Daniel Webster Elementary School Renovation
In June 2015, Bay Area General Contractor Thompson Builders broke ground on a major renovation project for Daniel Webster Elementary, a bilingual public school originally built atop Potrero Hill in San Francisco. While construction sites situated on urban hills typically pose logistical nightmares for building crews, Thompson Builders made a point to factor unforeseen delays into the project schedule.
“This project is a major overhaul,” says Mike Pahland, lead project manager for the renovation. “We’ve gutted the school down to the studs. The walls are gone, we’re installing new plumbing, electrical and mechanical, new interior and even a new roof.” In 2008, more than 100 volunteers gave the school a little TLC by decorating the walls with a fresh coat of paint and planting flower bushes. Today, the school is getting more than a facelift.

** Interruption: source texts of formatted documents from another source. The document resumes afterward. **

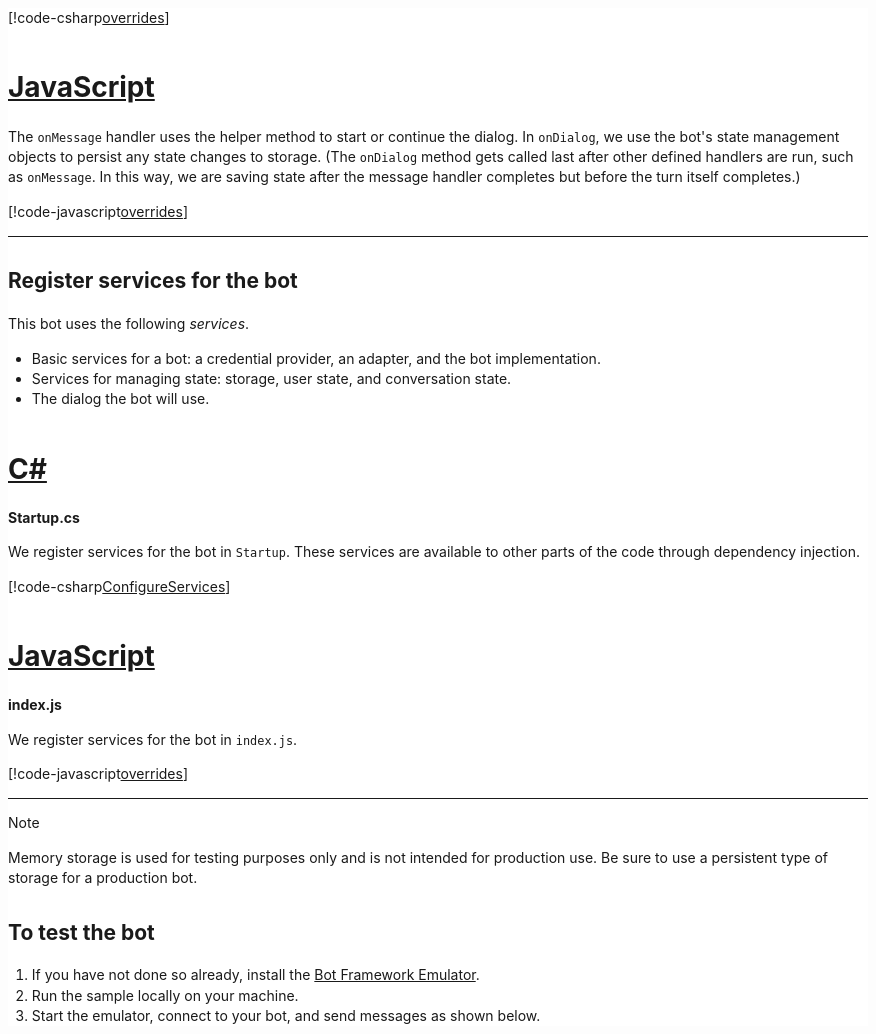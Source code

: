 [!code-csharp[overrides](~/../botbuilder-samples/samples/csharp_dotnetcore/05.multi-turn-prompt/Bots/DialogBot.cs?range=33-48&highlight=5-7)]

# [JavaScript](#tab/javascript)

The `onMessage` handler uses the helper method to start or continue the dialog. In `onDialog`, we use the bot's state management objects to persist any state changes to storage. (The `onDialog` method gets called last after other defined handlers are run, such as `onMessage`. In this way, we are saving state after the message handler completes but before the turn itself completes.)

[!code-javascript[overrides](~/../botbuilder-samples/samples/javascript_nodejs/05.multi-turn-prompt/bots/dialogBot.js?range=30-44)]

---

## Register services for the bot

This bot uses the following _services_.

- Basic services for a bot: a credential provider, an adapter, and the bot implementation.
- Services for managing state: storage, user state, and conversation state.
- The dialog the bot will use.

# [C#](#tab/csharp)

**Startup.cs**

We register services for the bot in `Startup`. These services are available to other parts of the code through dependency injection.

[!code-csharp[ConfigureServices](~/../botbuilder-samples/samples/csharp_dotnetcore/05.multi-turn-prompt/Startup.cs?range=17-41)]

# [JavaScript](#tab/javascript)

**index.js**

We register services for the bot in `index.js`. 

[!code-javascript[overrides](~/../botbuilder-samples/samples/javascript_nodejs/05.multi-turn-prompt/index.js?range=18-49)]

---

> [!NOTE]
> Memory storage is used for testing purposes only and is not intended for production use.
> Be sure to use a persistent type of storage for a production bot.

## To test the bot

1. If you have not done so already, install the [Bot Framework Emulator](https://aka.ms/bot-framework-emulator-readme).
1. Run the sample locally on your machine.
1. Start the emulator, connect to your bot, and send messages as shown below.


[concept-basics]: bot-builder-basics.md
[concept-state]: bot-builder-concept-state.md
[concept-dialogs]: bot-builder-concept-dialog.md
[prompting]: bot-builder-prompts.md
[component-dialogs]: bot-builder-compositcontrol.md
[cs-sample]: https://aka.ms/cs-multi-prompts-sample
[js-sample]: https://aka.ms/js-multi-prompts-sample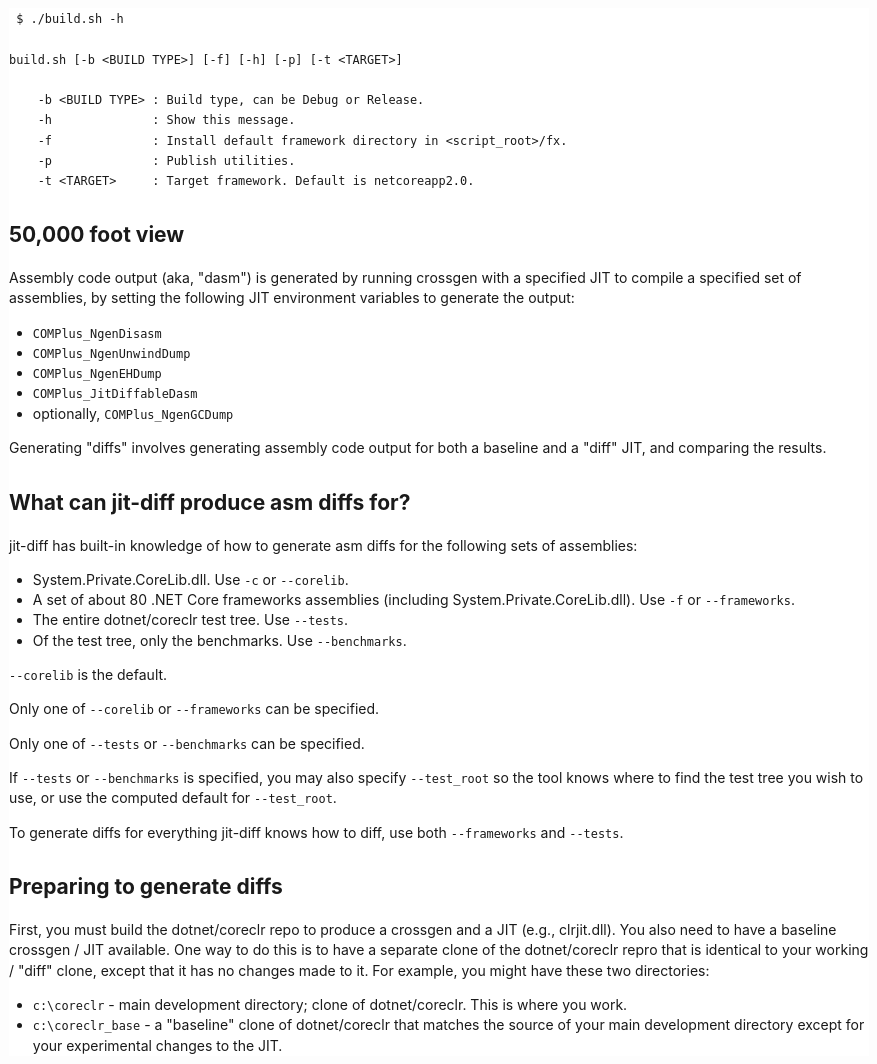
 ```
 $ ./build.sh -h

build.sh [-b <BUILD TYPE>] [-f] [-h] [-p] [-t <TARGET>]

    -b <BUILD TYPE> : Build type, can be Debug or Release.
    -h              : Show this message.
    -f              : Install default framework directory in <script_root>/fx.
    -p              : Publish utilities.
    -t <TARGET>     : Target framework. Default is netcoreapp2.0.
```

## 50,000 foot view

Assembly code output (aka, "dasm") is generated by running crossgen with a specified JIT to compile a
specified set of assemblies, by setting the following JIT environment variables to generate
the output:
* `COMPlus_NgenDisasm`
* `COMPlus_NgenUnwindDump`
* `COMPlus_NgenEHDump`
* `COMPlus_JitDiffableDasm`
* optionally, `COMPlus_NgenGCDump`

Generating "diffs" involves generating assembly code output for both a baseline and a "diff" JIT,
and comparing the results.

## What can jit-diff produce asm diffs for?

jit-diff has built-in knowledge of how to generate asm diffs for the following sets of assemblies:
* System.Private.CoreLib.dll. Use `-c` or `--corelib`.
* A set of about 80 .NET Core frameworks assemblies (including System.Private.CoreLib.dll).
  Use `-f` or `--frameworks`.
* The entire dotnet/coreclr test tree. Use `--tests`.
* Of the test tree, only the benchmarks. Use `--benchmarks`.

`--corelib` is the default.

Only one of `--corelib` or `--frameworks` can be specified.

Only one of `--tests` or `--benchmarks` can be specified.

If `--tests` or `--benchmarks` is specified, you may also specify `--test_root` so the tool knows
where to find the test tree you wish to use, or use the computed default for `--test_root`.

To generate diffs for everything jit-diff knows how to diff, use both `--frameworks` and `--tests`.

## Preparing to generate diffs

First, you must build the dotnet/coreclr repo to produce a crossgen and a JIT (e.g., clrjit.dll).
You also need to have a baseline crossgen / JIT available. One way to do this is to have a separate
clone of the dotnet/coreclr repro that is identical to your working / "diff" clone, except that it
has no changes made to it. For example, you might have these two directories:
* `c:\coreclr` - main development directory; clone of dotnet/coreclr. This is where you work.
* `c:\coreclr_base` - a "baseline" clone of dotnet/coreclr that matches the source of your main
  development directory except for your experimental changes to the JIT.
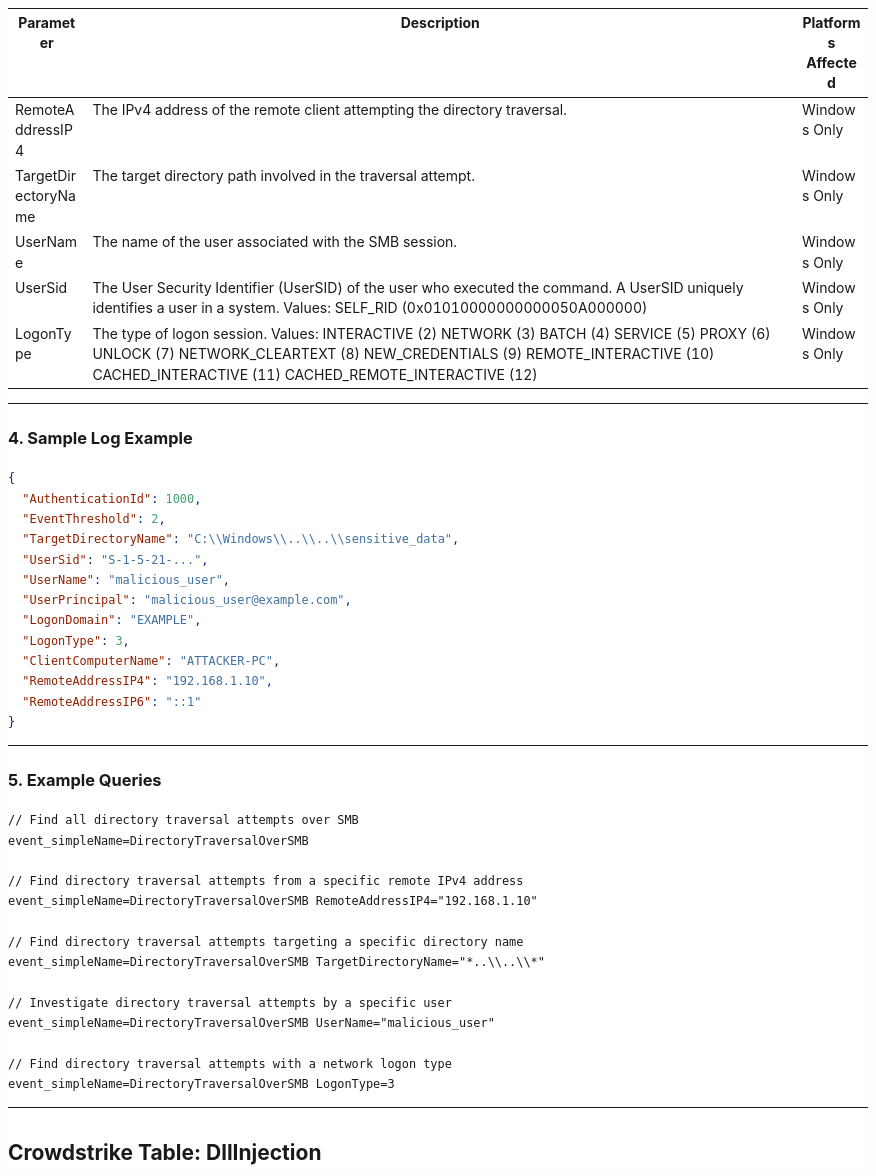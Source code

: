 | Parameter           | Description                                                                                                                                              | Platforms Affected |
|---------------------|----------------------------------------------------------------------------------------------------------------------------------------------------------|--------------------|
| RemoteAddressIP4    | The IPv4 address of the remote client attempting the directory traversal.                                                                                | Windows Only       |
| TargetDirectoryName | The target directory path involved in the traversal attempt.                                                                                             | Windows Only       |
| UserName            | The name of the user associated with the SMB session.                                                                                                    | Windows Only       |
| UserSid             | The User Security Identifier (UserSID) of the user who executed the command. A UserSID uniquely identifies a user in a system. Values: SELF_RID (0x01010000000000050A000000) | Windows Only       |
| LogonType           | The type of logon session. Values: INTERACTIVE (2) NETWORK (3) BATCH (4) SERVICE (5) PROXY (6) UNLOCK (7) NETWORK_CLEARTEXT (8) NEW_CREDENTIALS (9) REMOTE_INTERACTIVE (10) CACHED_INTERACTIVE (11) CACHED_REMOTE_INTERACTIVE (12) | Windows Only       |

---

### 4. Sample Log Example

```json
{
  "AuthenticationId": 1000,
  "EventThreshold": 2,
  "TargetDirectoryName": "C:\\Windows\\..\\..\\sensitive_data",
  "UserSid": "S-1-5-21-...",
  "UserName": "malicious_user",
  "UserPrincipal": "malicious_user@example.com",
  "LogonDomain": "EXAMPLE",
  "LogonType": 3,
  "ClientComputerName": "ATTACKER-PC",
  "RemoteAddressIP4": "192.168.1.10",
  "RemoteAddressIP6": "::1"
}
```
---
### 5. Example Queries
```xql
// Find all directory traversal attempts over SMB
event_simpleName=DirectoryTraversalOverSMB

// Find directory traversal attempts from a specific remote IPv4 address
event_simpleName=DirectoryTraversalOverSMB RemoteAddressIP4="192.168.1.10"

// Find directory traversal attempts targeting a specific directory name
event_simpleName=DirectoryTraversalOverSMB TargetDirectoryName="*..\\..\\*"

// Investigate directory traversal attempts by a specific user
event_simpleName=DirectoryTraversalOverSMB UserName="malicious_user"

// Find directory traversal attempts with a network logon type
event_simpleName=DirectoryTraversalOverSMB LogonType=3
```
---
## Crowdstrike Table: DllInjection 
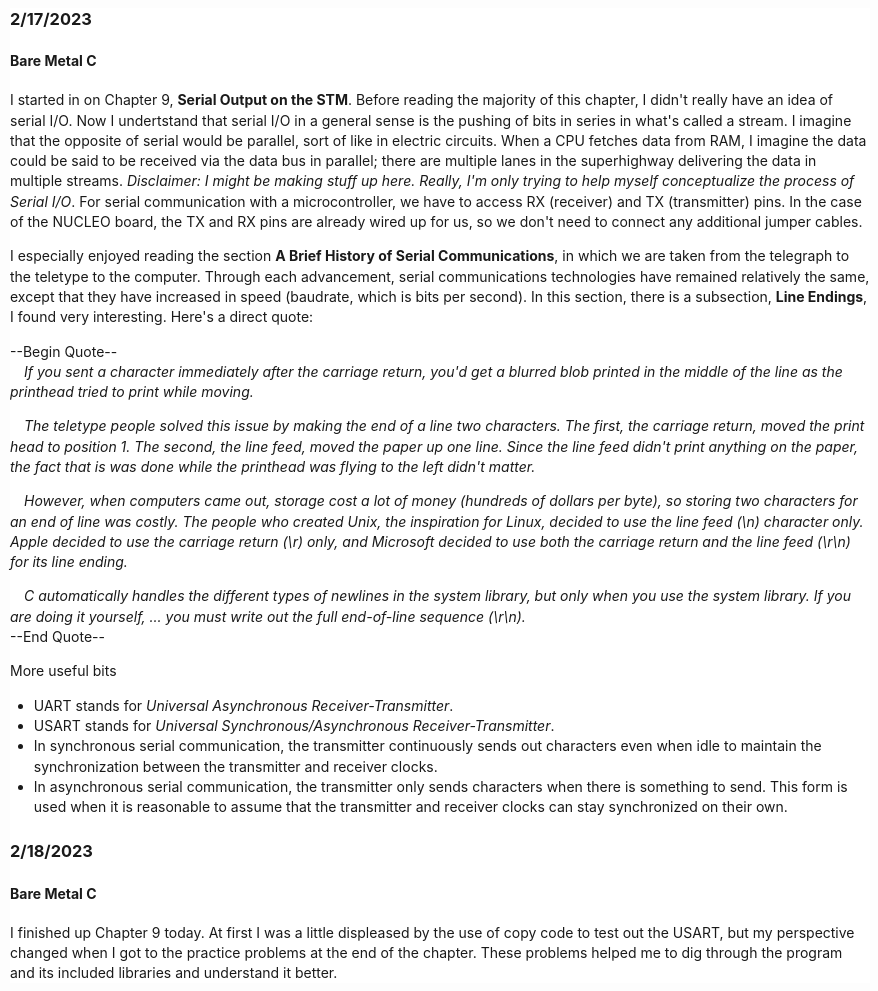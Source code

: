 ### 2/17/2023
#### Bare Metal C
I started in on Chapter 9, **Serial Output on the STM**. Before reading the majority of this chapter, I didn't really have an idea of serial I/O. Now I undertstand that serial I/O in a general sense is the pushing of bits in series in what's called a stream. I imagine that the opposite of serial would be parallel, sort of like in electric circuits. When a CPU fetches data from RAM, I imagine the data could be said to be received via the data bus in parallel; there are multiple lanes in the superhighway delivering the data in multiple streams. *Disclaimer: I might be making stuff up here. Really, I'm only trying to help myself conceptualize the process of Serial I/O*. For serial communication with a microcontroller, we have to access RX (receiver) and TX (transmitter) pins. In the case of the NUCLEO board, the TX and RX pins are already wired up for us, so we don't need to connect any additional jumper cables. 

I especially enjoyed reading the section **A Brief History of Serial Communications**, in which we are taken from the telegraph to the teletype to the computer. Through each advancement, serial communications technologies have remained relatively the same, except that they have increased in speed (baudrate, which is bits per second). In this section, there is a subsection, **Line Endings**, I found very interesting. Here's a direct quote:

--Begin Quote--  
&ensp;&ensp;*If you sent a character immediately after the carriage return, you'd get a blurred blob printed in the middle of the line as the printhead tried to print while moving.*

&ensp;&ensp;*The teletype people solved this issue by making the end of a line two characters. The first, the carriage return, moved the print head to position 1. The second, the line feed, moved the paper up one line. Since the line feed didn't print anything on the paper, the fact that is was done while the printhead was flying to the left didn't matter.*

&ensp;&ensp;*However, when computers came out, storage cost a lot of money (hundreds of dollars per byte), so storing two characters for an end of line was costly. The people who created Unix, the inspiration for Linux, decided to use the line feed (\n) character only. Apple decided to use the carriage return (\r) only, and Microsoft decided to use both the carriage return and the line feed (\r\n) for its line ending.*

&ensp;&ensp;*C automatically handles the different types of newlines in the system library, but only when you use the system library. If you are doing it yourself, ... you must write out the full end-of-line sequence (\r\n).*  
--End Quote--

More useful bits

- UART stands for *Universal Asynchronous Receiver-Transmitter*.
- USART stands for *Universal Synchronous/Asynchronous Receiver-Transmitter*.
- In synchronous serial communication, the transmitter continuously sends out characters even when idle to maintain the synchronization between the transmitter and receiver clocks.
- In asynchronous serial communication, the transmitter only sends characters when there is something to send. This form is used when it is reasonable to assume that the transmitter and receiver clocks can stay synchronized on their own.

### 2/18/2023
#### Bare Metal C
I finished up Chapter 9 today. At first I was a little displeased by the use of copy code to test out the USART, but my perspective changed when I got to the practice problems at the end of the chapter. These problems helped me to dig through the program and its included libraries and understand it better.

Once finished, the two-story classroom building, administration facility and cafeteria/auditorium will have new window walls, façades, carpentry, framing, concrete work and finished trim—in addition to seismic work—all completed by Thompson Builders. Thompson is also taking steps to fully preserve the school’s large tile mosaic You’ve Got a Right to the Tree of Life.
“The buildings are also getting pop-out expansions that will tie everything together—and a lobby is part of that expansion,” says Pahland, who’s been with Thompson Builders for the past 18 years. While classroom pop-outs might sound easy enough, they’re actually two stories tall.
“We started construction right when the kids got out of school,” he says. “There are six phases for this project, and all six phases must be complete in a little over a year in order to accommodate their school schedule.”
Accessibility for all
Each school day, a dozen or more children who live in Potrero Hill public housing join a “walking” school bus to travel safely with friends to Daniel Webster Elementary School. To help support the walk-to-school initiative, Thompson Builders is set on redesigning Daniel Webster as an accessibility-friendly campus, starting with ramps that head up from the sidewalk and onto the school grounds.
“As part of our effort to make this school accessible, we’re also building an ADA-compliant elevator,” says Pahland. “The elevator will reach the classroom building expansion and connect the three buildings together for accessibility via the new elevator shaft system.”
“Once kids travel through the courtyard and into the lobby, they can hop in the new elevator, arrive at the second floor and head over to class,” concludes Pahland. “It’s a win-win for everyone.”